++++ Task inputs

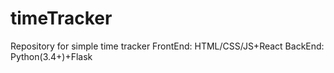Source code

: # timeTracker
Repository for simple time tracker
FrontEnd: HTML/CSS/JS+React
BackEnd: Python(3.4+)+Flask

++++++++

**Task details**
Transcribe everything above exactly. Do not include the pictures.

**Response to the task**
Source code

: # timeTracker
Repository for simple time tracker
FrontEnd: HTML/CSS/JS+React
BackEnd: Python(3.4+)+Flask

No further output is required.